# US tax forms post renunciation of citizenship



## amills

I had dual US & UK nationality. I renounced my US citizenship in October 2013 upon returning to the UK. I know I have to file form 8854. My tax adviser said I file 1040NR as a non-resident alien but I think he may be mistaken. Surely I file the usual 1040 as a US resident until for the time up to October. Does anyone know?

I have not had any US income since my return in October and I'm not a "covered expatriate" (assets of $2 million, etc.).
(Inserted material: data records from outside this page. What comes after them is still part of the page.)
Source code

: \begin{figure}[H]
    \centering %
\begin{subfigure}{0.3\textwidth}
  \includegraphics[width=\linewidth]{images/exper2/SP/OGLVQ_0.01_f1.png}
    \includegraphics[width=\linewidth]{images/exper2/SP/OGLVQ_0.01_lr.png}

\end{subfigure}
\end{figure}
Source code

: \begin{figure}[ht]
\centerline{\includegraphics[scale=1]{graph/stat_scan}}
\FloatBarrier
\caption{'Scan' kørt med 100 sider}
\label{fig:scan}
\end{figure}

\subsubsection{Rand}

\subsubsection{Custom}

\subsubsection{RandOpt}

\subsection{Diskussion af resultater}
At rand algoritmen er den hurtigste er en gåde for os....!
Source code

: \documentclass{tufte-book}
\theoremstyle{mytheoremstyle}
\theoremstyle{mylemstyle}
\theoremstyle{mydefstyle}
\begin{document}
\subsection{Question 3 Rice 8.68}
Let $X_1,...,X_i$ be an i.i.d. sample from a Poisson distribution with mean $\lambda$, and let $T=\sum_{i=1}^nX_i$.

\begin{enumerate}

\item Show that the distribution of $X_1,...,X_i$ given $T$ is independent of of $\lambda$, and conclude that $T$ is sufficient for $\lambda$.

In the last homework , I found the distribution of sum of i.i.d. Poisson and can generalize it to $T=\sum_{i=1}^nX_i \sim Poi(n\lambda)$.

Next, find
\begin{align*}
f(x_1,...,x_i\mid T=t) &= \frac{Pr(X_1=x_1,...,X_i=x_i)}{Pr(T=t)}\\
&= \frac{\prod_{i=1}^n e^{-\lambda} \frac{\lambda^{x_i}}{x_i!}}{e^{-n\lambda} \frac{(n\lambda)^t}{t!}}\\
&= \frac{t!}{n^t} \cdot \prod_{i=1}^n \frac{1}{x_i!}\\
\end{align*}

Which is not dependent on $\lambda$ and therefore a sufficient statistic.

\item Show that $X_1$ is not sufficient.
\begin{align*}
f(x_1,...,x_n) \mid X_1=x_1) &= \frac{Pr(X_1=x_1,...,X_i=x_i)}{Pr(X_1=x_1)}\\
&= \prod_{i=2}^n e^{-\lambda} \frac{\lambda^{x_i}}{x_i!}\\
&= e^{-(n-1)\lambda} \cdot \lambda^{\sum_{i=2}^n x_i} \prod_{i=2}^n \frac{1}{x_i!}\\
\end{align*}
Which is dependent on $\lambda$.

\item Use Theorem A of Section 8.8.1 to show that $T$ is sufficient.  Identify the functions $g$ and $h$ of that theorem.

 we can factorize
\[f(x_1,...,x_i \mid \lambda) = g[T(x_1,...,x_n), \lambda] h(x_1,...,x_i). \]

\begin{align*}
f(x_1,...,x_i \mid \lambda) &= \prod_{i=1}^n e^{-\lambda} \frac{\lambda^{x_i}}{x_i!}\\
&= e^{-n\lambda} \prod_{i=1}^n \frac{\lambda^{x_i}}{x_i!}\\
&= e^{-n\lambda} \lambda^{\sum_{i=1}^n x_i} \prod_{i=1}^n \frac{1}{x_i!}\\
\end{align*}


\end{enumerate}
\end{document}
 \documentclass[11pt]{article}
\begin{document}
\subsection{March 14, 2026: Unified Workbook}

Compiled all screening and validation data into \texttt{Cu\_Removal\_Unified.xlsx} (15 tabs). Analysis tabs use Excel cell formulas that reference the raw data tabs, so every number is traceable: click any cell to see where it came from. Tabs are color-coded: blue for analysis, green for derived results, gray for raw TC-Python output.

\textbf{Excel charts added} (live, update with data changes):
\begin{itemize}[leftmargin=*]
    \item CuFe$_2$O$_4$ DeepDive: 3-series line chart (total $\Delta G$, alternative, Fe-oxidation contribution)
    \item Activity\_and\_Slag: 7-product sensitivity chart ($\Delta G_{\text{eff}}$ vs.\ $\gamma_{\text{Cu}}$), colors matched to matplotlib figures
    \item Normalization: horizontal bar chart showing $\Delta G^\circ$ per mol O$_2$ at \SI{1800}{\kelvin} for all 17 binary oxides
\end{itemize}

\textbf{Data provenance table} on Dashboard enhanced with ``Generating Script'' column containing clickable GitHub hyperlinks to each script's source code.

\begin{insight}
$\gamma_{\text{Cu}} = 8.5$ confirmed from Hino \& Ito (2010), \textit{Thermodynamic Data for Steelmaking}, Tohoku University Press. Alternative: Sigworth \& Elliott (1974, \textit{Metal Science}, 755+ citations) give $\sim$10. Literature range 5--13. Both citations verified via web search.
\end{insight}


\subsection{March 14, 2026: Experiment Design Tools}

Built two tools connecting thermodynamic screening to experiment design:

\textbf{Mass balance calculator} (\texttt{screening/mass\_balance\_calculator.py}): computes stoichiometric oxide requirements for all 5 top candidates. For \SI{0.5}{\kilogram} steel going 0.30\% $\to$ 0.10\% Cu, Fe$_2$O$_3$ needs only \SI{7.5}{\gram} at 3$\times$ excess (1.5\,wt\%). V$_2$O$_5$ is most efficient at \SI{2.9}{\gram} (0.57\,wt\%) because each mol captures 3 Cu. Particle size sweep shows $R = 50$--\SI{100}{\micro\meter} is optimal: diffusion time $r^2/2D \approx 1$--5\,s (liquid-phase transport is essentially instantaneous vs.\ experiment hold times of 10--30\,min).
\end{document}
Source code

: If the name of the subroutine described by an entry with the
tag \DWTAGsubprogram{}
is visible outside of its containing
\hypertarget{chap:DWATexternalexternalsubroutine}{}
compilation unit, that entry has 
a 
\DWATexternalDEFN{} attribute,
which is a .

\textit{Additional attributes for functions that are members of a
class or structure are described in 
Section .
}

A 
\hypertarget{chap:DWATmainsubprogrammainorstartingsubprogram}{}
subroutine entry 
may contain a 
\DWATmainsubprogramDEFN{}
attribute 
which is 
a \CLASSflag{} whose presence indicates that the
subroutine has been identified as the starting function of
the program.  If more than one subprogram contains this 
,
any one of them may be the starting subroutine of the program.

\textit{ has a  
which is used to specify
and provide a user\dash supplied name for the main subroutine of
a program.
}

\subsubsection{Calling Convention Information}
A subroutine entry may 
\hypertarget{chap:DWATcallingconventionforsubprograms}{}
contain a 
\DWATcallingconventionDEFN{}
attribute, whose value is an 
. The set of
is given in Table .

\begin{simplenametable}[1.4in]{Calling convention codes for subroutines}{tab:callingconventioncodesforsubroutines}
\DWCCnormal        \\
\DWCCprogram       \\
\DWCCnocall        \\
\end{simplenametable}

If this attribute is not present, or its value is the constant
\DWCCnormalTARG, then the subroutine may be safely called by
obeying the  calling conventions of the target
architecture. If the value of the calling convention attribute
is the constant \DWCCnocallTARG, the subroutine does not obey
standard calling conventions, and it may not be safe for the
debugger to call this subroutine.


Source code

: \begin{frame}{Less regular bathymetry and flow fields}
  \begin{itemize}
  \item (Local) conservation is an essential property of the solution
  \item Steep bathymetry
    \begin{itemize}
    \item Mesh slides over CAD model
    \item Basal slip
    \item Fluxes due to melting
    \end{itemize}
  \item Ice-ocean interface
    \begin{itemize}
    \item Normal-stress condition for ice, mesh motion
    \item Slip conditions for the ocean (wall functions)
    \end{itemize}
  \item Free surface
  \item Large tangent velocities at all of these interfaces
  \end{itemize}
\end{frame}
Many thanks for any advice you can give me.


----------



## DavidMcKeegan

Hi Amills,

Actually your tax preparer is correct, you would file the 1040NR. For the 2013 tax year you would be considered "dual status" (you were both a resident and a non resident), and according to the IRS website, if you were a non resident at the end of the year;

"You must file Form 1040NR, U.S. Nonresident Alien Income Tax Return or Form 1040NR-EZ, U.S. Income Tax Return for Certain Nonresident Aliens With No Dependents if you are a dual-status taxpayer who gives up residence in the United States during the year and who is not a U.S. resident on the last day of the tax year. Write "Dual-Status Return" across the top of the return. Attach a statement to your return to show the income for the part of the year you are a resident. You can use Form 1040, U.S. Individual Income Tax Return as the statement, but be sure to mark "Dual-Status Statement" across the top."


If you want more information, you can view the IRS page, http://www.irs.gov/Individuals/International-Taxpayers/Taxation-of-Dual-Status-Aliens.

**Please note that most preparers (in practice) will complete the standard 1040 to determine your liability while still a resident, and then flow that information over to the 1040NR. The 1040NR will be the main item of your return, but it is entirely possible for both forms to be included.

I hope this helps!

David McKeegan


----------



## amills

Thank you very much. Your answer has given me faith in the tax preparer! Thanks also for the link to the Taxation of Dual-Status Aliens. I'll read this in the morning when I'm feeling more alert. Tending to be a little nervous about getting everything right - I don't find all the detail and wording easy to understand.


----------



## amills

Oh. It so happens I'm using your company to do my return!


----------